• [TASK DETAILS]
Set down, word for word, each line from the top of the data through the line that has "You are able"; omit every picture.
____ RECORDS FOR PROCESSING
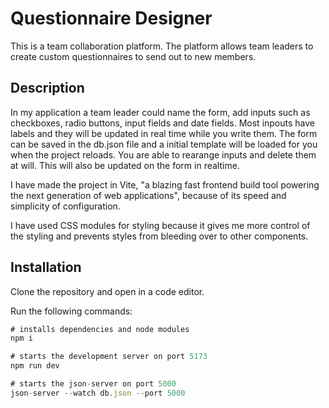 # Questionnaire Designer

This is a team collaboration platform. The platform allows team leaders to create custom questionnaires to send out to new members.

## Description

In my application a team leader could name the form, add inputs such as checkboxes, radio buttons, input fields and date fields. Most inpouts have labels and they will be updated in real time while you write them.
The form can be saved in the db.json file and a initial template will be loaded for you when the project reloads.
You are able to rearange inputs and delete them at will. This will also be updated on the form in realtime.

I have made the project in Vite, "a blazing fast frontend build tool powering the next generation of web applications", because of its speed and simplicity of configuration.

I have used CSS modules for styling because it gives me more control of the styling and prevents styles from bleeding over to other components.

## Installation

Clone the repository and open in a code editor.

Run the following commands:

```javascript
# installs dependencies and node modules
npm i

# starts the development server on port 5173
npm run dev

# starts the json-server on port 5000
json-server --watch db.json --port 5000

```

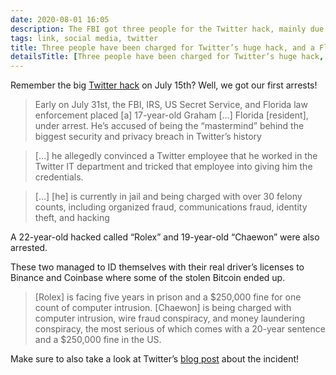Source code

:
 ```yaml
---
date: 2020-08-01 16:05
description: The FBI got three people for the Twitter hack, mainly due to their stupidity.
tags: link, social media, twitter
title: Three people have been charged for Twitter’s huge hack, and a Florida teen is in jail
detailsTitle: [Three people have been charged for Twitter’s huge hack, and a Florida teen is in jail](https://www.theverge.com/2020/7/31/21349920/twitter-hack-arrest-florida-teen-fbi-irs-secret-service)
---
```


Remember the big [Twitter hack](/posts/2020-07-17_Twitter_hack/) on July 15th? Well, we got our first arrests!

> Early on July 31st, the FBI, IRS, US Secret Service, and Florida law enforcement placed [a] 17-year-old Graham […] Florida [resident], under arrest. He’s accused of being the “mastermind” behind the biggest security and privacy breach in Twitter’s history

> […] he allegedly convinced a Twitter employee that he worked in the Twitter IT department and tricked that employee into giving him the credentials.

> […] [he] is currently in jail and being charged with over 30 felony counts, including organized fraud, communications fraud, identity theft, and hacking


A 22-year-old hacked called “Rolex” and 19-year-old “Chaewon” were also arrested.

These two managed to ID themselves with their real driver’s licenses to Binance and Coinbase where some of the stolen Bitcoin ended up.

> [Rolex] is facing five years in prison and a $250,000 fine for one count of computer intrusion. [Chaewon] is being charged with computer intrusion, wire fraud conspiracy, and money laundering conspiracy, the most serious of which comes with a 20-year sentence and a $250,000 fine in the US.


Make sure to also take a look at Twitter’s [blog post](https://blog.twitter.com/en_us/topics/company/2020/an-update-on-our-security-incident.html) about the incident!

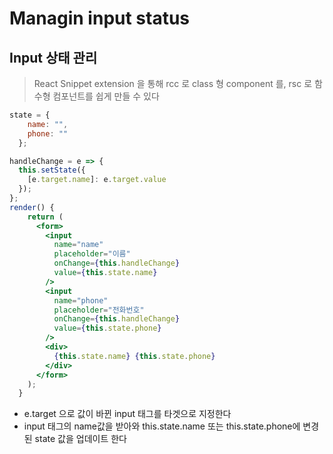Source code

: # Managin input status

## Input 상태 관리

> React Snippet extension 을 통해 rcc 로 class 형 component 를, rsc 로 함수형 컴포넌트를 쉽게 만들 수 있다

```jsx
state = {
    name: "",
    phone: ""
  };

handleChange = e => {
  this.setState({
    [e.target.name]: e.target.value
  });
};
render() {
    return (
      <form>
        <input
          name="name"
          placeholder="이름"
          onChange={this.handleChange}
          value={this.state.name}
        />
        <input
          name="phone"
          placeholder="전화번호"
          onChange={this.handleChange}
          value={this.state.phone}
        />
        <div>
          {this.state.name} {this.state.phone}
        </div>
      </form>
    );
  }
```
- e.target 으로 값이 바뀐 input 태그를 타겟으로 지정한다
- input 태그의 name값을 받아와 this.state.name 또는 this.state.phone에 변경된 state 값을 업데이트 한다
________
• [OUTPUT]
 # Questionnaire Designer

This is a team collaboration platform. The platform allows team leaders to create custom questionnaires to send out to new members.

## Description

In my application a team leader could name the form, add inputs such as checkboxes, radio buttons, input fields and date fields. Most inpouts have labels and they will be updated in real time while you write them.
The form can be saved in the db.json file and a initial template will be loaded for you when the project reloads.
You are able to rearange inputs and delete them at will. This will also be updated on the form in realtime.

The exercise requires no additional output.